**Stored data entries**
== Segment start ==
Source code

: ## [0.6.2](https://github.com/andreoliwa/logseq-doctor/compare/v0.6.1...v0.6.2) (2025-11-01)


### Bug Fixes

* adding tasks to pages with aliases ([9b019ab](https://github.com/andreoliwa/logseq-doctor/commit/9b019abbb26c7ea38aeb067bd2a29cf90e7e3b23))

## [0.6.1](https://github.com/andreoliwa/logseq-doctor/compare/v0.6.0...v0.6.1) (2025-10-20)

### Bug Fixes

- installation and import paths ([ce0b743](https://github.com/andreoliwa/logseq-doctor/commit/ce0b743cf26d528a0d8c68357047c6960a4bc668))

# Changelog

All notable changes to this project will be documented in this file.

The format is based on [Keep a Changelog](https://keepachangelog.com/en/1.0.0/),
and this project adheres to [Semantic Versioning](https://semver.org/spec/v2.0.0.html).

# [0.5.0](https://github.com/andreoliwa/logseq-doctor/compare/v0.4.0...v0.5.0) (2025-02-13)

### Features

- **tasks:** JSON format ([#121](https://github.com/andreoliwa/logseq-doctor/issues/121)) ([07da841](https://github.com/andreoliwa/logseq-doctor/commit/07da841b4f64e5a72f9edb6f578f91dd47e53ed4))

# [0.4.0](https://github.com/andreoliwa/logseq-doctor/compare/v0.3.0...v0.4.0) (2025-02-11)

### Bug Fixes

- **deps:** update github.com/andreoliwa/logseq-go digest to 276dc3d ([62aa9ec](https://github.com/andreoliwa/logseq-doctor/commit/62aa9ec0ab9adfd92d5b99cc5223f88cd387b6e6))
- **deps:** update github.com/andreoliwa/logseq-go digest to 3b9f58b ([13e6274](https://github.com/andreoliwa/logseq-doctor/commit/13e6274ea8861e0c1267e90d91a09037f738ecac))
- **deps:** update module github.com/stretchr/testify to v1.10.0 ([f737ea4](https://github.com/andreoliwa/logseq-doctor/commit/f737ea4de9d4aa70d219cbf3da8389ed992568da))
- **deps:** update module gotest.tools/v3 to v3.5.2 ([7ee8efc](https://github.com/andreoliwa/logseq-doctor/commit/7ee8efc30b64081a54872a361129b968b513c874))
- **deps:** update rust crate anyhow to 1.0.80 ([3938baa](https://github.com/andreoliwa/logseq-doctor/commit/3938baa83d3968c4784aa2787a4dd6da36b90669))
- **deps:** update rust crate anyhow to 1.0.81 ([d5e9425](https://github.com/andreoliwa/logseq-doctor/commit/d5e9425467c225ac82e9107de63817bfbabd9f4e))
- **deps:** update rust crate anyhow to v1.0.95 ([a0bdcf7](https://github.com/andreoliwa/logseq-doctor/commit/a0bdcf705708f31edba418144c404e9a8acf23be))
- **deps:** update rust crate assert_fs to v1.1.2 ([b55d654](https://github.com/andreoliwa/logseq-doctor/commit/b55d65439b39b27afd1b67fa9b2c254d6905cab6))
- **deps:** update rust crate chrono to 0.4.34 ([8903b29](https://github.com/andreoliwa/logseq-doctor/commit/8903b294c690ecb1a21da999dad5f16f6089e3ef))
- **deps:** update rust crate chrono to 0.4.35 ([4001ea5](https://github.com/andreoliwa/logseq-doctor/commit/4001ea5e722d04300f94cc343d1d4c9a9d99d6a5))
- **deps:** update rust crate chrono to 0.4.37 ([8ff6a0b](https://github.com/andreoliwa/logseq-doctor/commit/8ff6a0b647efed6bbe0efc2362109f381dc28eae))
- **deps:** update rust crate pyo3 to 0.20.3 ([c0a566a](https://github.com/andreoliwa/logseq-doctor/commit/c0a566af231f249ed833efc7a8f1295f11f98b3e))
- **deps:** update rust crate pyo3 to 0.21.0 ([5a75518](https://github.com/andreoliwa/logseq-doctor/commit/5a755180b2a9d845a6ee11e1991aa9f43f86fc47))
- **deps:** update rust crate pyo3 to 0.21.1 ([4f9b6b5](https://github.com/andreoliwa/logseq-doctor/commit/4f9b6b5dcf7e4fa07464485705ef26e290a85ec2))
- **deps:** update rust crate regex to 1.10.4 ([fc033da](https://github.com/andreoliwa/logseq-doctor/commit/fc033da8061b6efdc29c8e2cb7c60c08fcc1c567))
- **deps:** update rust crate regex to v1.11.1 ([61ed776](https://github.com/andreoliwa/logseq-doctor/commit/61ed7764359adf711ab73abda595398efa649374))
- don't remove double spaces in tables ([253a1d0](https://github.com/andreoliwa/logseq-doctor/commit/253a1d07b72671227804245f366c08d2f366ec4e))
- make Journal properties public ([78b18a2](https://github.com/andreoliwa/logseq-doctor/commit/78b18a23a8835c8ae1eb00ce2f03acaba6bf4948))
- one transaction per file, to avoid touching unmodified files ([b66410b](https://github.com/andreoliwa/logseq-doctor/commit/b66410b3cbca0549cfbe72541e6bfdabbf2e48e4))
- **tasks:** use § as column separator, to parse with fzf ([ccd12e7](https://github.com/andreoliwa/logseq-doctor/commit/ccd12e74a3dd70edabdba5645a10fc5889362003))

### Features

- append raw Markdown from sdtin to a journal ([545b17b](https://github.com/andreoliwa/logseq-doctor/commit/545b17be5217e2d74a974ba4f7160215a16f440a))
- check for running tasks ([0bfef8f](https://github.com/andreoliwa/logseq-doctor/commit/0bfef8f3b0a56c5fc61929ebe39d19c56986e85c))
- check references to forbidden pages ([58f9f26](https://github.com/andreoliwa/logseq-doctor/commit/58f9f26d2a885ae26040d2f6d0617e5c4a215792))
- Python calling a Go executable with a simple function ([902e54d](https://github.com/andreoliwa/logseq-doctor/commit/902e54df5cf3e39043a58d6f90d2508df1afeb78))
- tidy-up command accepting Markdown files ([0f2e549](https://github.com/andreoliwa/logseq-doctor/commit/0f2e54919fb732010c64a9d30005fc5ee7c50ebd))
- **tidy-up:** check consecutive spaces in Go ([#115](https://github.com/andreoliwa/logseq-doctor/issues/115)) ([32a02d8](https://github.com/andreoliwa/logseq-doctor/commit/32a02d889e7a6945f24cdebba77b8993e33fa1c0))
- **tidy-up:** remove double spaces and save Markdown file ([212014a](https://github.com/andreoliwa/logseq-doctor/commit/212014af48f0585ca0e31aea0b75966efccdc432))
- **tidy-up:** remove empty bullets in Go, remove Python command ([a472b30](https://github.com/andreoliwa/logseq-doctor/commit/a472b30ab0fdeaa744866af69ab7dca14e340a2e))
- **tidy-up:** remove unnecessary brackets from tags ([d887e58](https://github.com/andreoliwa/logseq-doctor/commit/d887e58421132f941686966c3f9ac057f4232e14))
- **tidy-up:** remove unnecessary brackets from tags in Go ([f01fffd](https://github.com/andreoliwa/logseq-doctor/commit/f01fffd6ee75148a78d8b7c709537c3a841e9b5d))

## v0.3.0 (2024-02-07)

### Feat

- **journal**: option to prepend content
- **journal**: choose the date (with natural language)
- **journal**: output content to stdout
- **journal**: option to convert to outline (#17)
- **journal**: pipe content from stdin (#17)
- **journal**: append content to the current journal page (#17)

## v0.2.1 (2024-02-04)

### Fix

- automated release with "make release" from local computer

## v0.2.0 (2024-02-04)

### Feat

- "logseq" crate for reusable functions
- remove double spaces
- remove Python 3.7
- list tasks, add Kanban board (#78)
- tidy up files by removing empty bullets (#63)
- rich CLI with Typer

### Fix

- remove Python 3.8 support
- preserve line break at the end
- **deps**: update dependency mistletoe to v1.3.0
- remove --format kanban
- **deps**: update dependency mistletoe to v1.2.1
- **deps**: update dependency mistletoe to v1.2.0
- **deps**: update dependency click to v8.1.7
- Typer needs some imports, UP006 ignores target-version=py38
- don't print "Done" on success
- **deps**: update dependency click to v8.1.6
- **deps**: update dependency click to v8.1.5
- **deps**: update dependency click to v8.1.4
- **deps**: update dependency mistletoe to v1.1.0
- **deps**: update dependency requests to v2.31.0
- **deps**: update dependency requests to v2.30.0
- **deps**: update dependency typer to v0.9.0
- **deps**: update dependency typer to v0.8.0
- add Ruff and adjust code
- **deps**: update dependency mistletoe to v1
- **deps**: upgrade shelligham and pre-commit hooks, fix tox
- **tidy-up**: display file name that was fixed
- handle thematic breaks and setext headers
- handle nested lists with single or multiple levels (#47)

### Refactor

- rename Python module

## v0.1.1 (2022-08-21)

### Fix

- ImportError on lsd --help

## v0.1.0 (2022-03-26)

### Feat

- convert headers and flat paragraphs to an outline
== Segment end ==
**Assigned task**
Beginning at the line above with "## v0.2.1 (2024-02-04)" and finishing at the line with "- don't print", return each line exactly and return nothing else.

**Task output**
## v0.2.1 (2024-02-04)

### Fix

- automated release with "make release" from local computer

## v0.2.0 (2024-02-04)

### Feat

- "logseq" crate for reusable functions
- remove double spaces
- remove Python 3.7
- list tasks, add Kanban board (#78)
- tidy up files by removing empty bullets (#63)
- rich CLI with Typer

### Fix

- remove Python 3.8 support
- preserve line break at the end
- **deps**: update dependency mistletoe to v1.3.0
- remove --format kanban
- **deps**: update dependency mistletoe to v1.2.1
- **deps**: update dependency mistletoe to v1.2.0
- **deps**: update dependency click to v8.1.7
- Typer needs some imports, UP006 ignores target-version=py38
- don't print "Done" on success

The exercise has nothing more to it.